[Records provided Boundary: Start]
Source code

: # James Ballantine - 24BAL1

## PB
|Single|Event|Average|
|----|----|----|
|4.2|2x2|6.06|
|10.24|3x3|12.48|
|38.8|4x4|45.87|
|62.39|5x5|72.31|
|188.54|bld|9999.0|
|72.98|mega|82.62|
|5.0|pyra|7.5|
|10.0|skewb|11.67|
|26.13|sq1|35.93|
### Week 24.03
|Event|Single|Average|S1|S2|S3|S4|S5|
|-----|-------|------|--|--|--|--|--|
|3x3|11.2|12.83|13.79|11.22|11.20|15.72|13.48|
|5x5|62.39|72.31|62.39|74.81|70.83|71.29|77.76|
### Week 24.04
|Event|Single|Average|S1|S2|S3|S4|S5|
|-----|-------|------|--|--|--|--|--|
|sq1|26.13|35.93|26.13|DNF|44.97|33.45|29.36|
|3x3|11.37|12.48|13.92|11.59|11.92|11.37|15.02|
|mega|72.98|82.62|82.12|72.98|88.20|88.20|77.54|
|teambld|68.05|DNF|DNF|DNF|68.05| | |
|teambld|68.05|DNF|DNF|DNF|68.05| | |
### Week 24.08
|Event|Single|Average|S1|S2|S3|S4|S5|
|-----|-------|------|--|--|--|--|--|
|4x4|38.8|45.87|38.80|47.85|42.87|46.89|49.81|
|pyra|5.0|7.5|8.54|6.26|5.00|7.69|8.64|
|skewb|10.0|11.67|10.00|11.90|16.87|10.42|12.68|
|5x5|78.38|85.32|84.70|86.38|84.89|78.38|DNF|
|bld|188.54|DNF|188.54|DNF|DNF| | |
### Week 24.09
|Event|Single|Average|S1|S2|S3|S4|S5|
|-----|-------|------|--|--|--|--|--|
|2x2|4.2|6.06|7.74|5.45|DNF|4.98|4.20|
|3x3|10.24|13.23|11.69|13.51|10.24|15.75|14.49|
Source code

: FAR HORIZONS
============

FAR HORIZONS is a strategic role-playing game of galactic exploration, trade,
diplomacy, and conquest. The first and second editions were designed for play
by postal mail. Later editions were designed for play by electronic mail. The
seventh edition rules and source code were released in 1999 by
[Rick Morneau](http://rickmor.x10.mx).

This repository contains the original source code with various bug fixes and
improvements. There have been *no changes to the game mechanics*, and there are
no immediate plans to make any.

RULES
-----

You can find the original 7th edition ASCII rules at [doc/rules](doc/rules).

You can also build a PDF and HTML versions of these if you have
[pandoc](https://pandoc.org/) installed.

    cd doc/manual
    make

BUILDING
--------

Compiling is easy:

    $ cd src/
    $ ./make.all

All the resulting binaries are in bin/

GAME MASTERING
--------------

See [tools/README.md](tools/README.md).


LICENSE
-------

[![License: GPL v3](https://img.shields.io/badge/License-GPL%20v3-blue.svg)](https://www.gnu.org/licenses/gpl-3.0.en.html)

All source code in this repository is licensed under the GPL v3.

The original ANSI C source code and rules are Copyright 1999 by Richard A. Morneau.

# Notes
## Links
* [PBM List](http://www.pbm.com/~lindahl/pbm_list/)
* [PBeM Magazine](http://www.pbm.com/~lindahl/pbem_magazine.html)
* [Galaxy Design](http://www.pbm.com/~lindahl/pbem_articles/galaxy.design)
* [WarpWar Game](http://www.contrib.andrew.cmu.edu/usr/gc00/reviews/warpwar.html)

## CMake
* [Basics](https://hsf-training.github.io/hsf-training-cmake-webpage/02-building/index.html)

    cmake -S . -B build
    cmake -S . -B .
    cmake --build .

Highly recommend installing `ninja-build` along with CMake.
[Records provided Boundary: End]
[Records provided Boundary: Start]
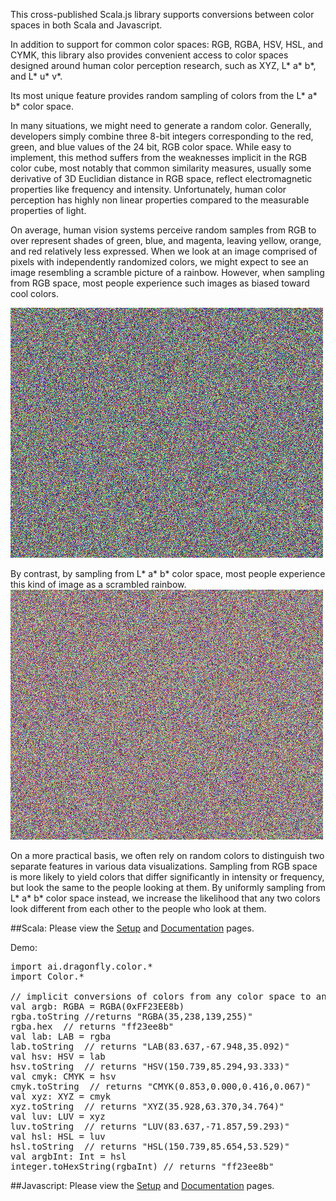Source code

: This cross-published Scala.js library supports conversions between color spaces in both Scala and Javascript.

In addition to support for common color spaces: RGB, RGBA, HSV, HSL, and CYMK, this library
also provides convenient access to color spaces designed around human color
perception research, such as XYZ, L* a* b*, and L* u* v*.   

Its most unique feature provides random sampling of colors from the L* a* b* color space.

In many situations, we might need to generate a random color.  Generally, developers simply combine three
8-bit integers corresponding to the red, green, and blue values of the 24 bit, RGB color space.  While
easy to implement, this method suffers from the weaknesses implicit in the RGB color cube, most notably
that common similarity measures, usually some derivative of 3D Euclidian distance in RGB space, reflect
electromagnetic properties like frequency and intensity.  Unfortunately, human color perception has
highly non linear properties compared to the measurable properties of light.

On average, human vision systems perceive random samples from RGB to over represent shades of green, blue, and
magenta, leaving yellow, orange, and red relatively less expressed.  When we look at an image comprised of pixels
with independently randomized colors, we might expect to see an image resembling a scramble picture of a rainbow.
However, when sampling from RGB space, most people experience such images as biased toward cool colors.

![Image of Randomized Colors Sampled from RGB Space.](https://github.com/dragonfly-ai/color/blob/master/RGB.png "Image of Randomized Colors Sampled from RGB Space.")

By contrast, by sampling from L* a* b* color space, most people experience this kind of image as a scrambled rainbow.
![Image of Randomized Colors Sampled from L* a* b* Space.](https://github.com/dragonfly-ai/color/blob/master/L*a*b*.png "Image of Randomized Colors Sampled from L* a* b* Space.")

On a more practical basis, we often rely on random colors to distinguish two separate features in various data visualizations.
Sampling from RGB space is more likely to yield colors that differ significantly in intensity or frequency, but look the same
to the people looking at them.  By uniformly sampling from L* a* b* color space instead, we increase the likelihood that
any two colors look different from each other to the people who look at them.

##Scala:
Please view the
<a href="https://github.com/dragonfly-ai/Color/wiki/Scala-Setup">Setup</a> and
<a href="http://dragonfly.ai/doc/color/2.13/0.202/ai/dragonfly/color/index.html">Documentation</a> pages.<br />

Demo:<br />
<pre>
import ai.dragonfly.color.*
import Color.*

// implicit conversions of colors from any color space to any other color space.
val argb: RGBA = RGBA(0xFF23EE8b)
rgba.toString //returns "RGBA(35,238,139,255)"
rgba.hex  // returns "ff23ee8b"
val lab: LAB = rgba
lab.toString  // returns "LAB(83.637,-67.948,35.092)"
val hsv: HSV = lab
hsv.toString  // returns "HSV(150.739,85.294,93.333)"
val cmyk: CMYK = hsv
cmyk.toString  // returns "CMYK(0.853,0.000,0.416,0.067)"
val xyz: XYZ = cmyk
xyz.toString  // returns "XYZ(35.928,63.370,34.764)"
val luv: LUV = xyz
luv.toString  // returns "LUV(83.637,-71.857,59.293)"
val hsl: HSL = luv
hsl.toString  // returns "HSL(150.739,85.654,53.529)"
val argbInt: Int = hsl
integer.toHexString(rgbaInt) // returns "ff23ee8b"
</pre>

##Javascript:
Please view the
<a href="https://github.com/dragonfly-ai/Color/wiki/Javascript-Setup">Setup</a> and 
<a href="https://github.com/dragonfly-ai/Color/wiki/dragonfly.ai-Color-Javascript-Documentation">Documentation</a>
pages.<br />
[Records provided Boundary: End]
[Records provided Boundary: Start]
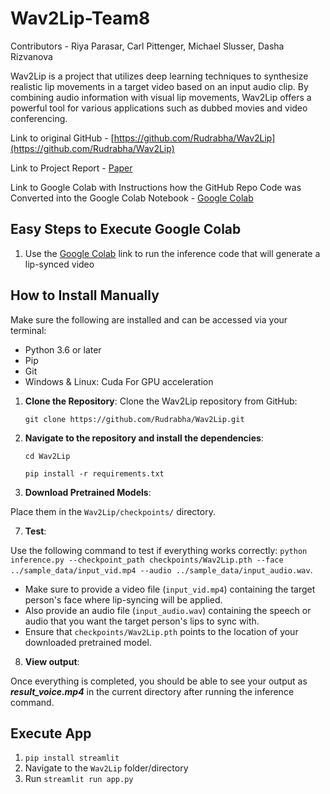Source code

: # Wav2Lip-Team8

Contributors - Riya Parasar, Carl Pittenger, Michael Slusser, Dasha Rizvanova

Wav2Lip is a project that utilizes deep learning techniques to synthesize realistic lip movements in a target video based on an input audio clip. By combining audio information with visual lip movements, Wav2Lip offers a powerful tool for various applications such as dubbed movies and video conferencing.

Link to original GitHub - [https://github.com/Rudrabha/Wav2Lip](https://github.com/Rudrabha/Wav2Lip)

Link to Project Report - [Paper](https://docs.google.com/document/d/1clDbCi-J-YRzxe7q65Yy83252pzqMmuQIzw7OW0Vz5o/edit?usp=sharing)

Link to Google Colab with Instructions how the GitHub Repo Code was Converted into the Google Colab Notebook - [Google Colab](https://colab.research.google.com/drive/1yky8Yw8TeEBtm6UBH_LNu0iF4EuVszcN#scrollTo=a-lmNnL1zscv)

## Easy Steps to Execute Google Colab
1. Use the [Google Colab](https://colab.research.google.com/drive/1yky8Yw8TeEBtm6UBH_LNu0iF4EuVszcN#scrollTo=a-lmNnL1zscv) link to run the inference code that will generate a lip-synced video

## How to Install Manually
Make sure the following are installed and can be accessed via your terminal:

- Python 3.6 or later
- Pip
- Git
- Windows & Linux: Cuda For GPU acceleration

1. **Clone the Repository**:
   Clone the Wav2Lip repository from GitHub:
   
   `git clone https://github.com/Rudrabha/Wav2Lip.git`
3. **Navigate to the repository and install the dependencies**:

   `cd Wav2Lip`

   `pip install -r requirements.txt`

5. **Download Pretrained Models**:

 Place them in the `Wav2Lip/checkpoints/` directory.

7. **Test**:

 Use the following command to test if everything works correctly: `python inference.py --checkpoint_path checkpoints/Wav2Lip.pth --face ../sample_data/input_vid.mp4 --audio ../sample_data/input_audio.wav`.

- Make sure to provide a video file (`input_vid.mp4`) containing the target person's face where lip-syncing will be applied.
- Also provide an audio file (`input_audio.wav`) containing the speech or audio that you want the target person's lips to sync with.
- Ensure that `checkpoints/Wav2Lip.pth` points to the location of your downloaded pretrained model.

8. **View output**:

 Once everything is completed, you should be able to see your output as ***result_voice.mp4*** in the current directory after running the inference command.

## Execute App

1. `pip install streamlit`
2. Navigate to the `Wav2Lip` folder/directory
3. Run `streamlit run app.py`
[Records provided Boundary: End]
In the records above, collect each line with "import".

**Result of this task**
import ai.dragonfly.color.*
import Color.*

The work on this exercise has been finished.